El 10 de marzo de 1876, en un pequeño laboratorio de Boston, una frase marcó el inicio de una era: “Watson, venga aquí, quiero verlo”. Eran las palabras de Alexander Graham Bell dirigidas a su asistente a través de un rústico sistema de cables eléctricos capaces de transportar sonido. Fue la primera prueba de lo que luego se transformaría en el teléfono, y que coronó durante más de un siglo a Bell como el padre absoluto de la telefonía.
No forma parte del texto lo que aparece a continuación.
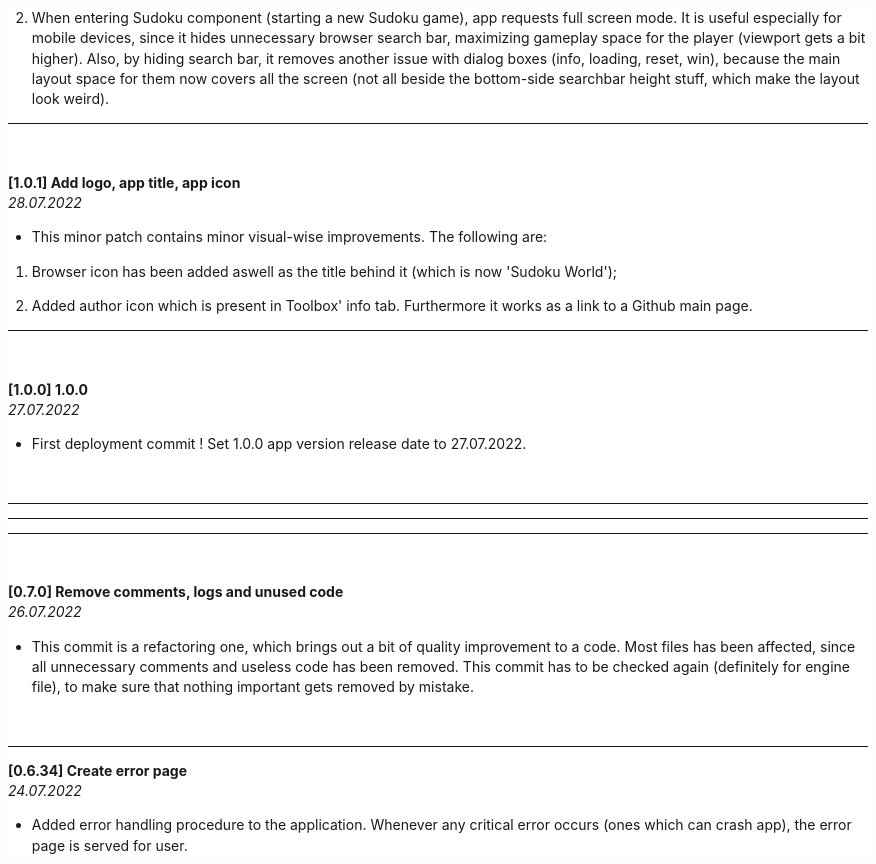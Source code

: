 2) When entering Sudoku component (starting a new Sudoku game), app
requests full screen mode. It is useful especially for mobile devices,
since it hides unnecessary browser search bar, maximizing gameplay space
for the player (viewport gets a bit higher). Also, by hiding search bar,
it removes another issue with dialog boxes (info, loading, reset, win),
because the main layout space for them now covers all the screen (not
all beside the bottom-side searchbar height stuff, which make the
layout look weird).

<hr><br>

**[1.0.1] Add logo, app title, app icon**
<br>
_28.07.2022_

* This minor patch contains minor visual-wise improvements. The following
are:

1) Browser icon has been added aswell as the title behind it (which is
now 'Sudoku World');

2) Added author icon which is present in Toolbox' info tab. Furthermore
it works as a link to a Github main page.

<hr><br>

**[1.0.0] 1.0.0**
<br>
_27.07.2022_

* First deployment commit ! Set 1.0.0 app version release date to
27.07.2022.


<br>

<hr>
<hr>
<hr>

<br>

**[0.7.0] Remove comments, logs and unused code**
<br>
_26.07.2022_

* This commit is a refactoring one, which brings out a bit of quality
improvement to a code. Most files has been affected, since all
unnecessary comments and useless code has been removed. This commit
has to be checked again (definitely for engine file), to make sure
that nothing important gets removed by mistake.

<br><hr>

**[0.6.34] Create error page**
<br>
_24.07.2022_

* Added error handling procedure to the application. Whenever any critical
error occurs (ones which can crash app), the error page is served for
user.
Sin embargo, la historia ocultaba una trama de carencias económicas, patentes perdidas y una batalla legal que tardó años en hacer justicia por el otro “padre” del teléfono, el italiano Antonio Meucci.
Una vida estudiando el habla
El escocés Alexander Graham Bell patentó el 7 de marzo de 1876 su idea para crear un dispositivo capaz de transformar el sonido en impulsos eléctricos, enviarlos a través de un cable y volverlos a hacer sonido del otro lado: el teléfono.

Bell llevaba años experimentando con el sonido, su registro acústico y reproducción: su madre y su esposa eran sordas; su padre, tío y abuelo eran expertos en dicción; cuando dejó su Escocia natal y se trasladó a Canadá primero y a Estados Unidos más tarde fue profesor en escuelas para sordomudos.
Pero su interés en el habla se cruzó con otra tecnología del siglo XIX, el telégrafo, y comenzó a investigar la posibilidad de transmitir sonido como entonces se hacía con el texto: un telégrafo acústico, la base de lo que luego sería el teléfono (el nombre de ambas tecnologías toma el prefijo griego tele -distancia-).
Bell no tenía los conocimientos técnicos necesarios, pero un encuentro con un ingeniero eléctrico en Boston, Thomas Watson, le permitió avanzar en su diseño, para lo que pidió una patente el 14 de febrero de 1876, apenas 2 horas antes que otro competidor, Elisha Gray, que había desarrollado un sistema similar, aunque usaba agua como transmisor; la patente fue finalmente otorgada a Bell el 7 de marzo de 1876; tres días más tarde, el 10 de marzo, hizo su primera llamada de prueba, y dio oficialmente el nacimiento al concepto de teléfono.
Antonio Meucci, el inventor enamorado
Pero esa historia oficial comenzó a resquebrajarse cuando se conoció que en 1854 Antonio Meucci había construido un aparato llamado teletrófono, motivado por el amor: necesitaba comunicar su oficina con el dormitorio donde su esposa estaba acostada, postrada por el reumatismo. Aunque realizó demostraciones públicas en 1860, la pobreza fue su mayor obstáculo.

A diferencia de Bell, Meucci no pudo costear los 250 dólares que costaba una patente definitiva. En 1871, solo logró registrar una “salvedad” (un aviso de invención), que no pudo renovar en 1874 por falta de apenas 10 dólares. Dos años más tarde, Bell —con un respaldo económico sólido— patentó el invento. Recién en junio de 2002 el Congreso de los Estados Unidos emitió la Resolución 269, reconociendo que si Meucci hubiera podido pagar esa tasa, no se habría concedido la patente a Bell.
150 años de evolución (y de estafas)
Tras la patente de Bell, el teléfono inició una vertiginosa carrera tecnológica. Al principio las llamadas eran manuales; se requería de una operadora que conectara físicamente los cables en una centralita para vincular dos teléfonos. Esta dependencia dio lugar a una de las anécdotas más curiosas del sector: Almon Brown Strowger, un funerario de Kansas City, descubrió en 1886 que una operadora desviaba las llamadas de sus clientes hacia el negocio de su marido. En represalia, Strowger inventó en 1892 la primera central automática, permitiendo que los usuarios marcaran directamente los números sin intermediarios.
La expansión fue imparable. En 1915, Bell y Watson volvieron a hacer historia con la primera llamada transcontinental entre Nueva York y San Francisco, uniendo las costas de Estados Unidos a través de miles de toneladas de cobre, eliminando distancias y formando una base sobre la que mucho después se montarían los sistemas de telecomunicaciones modernos como el teléfono celular e internet.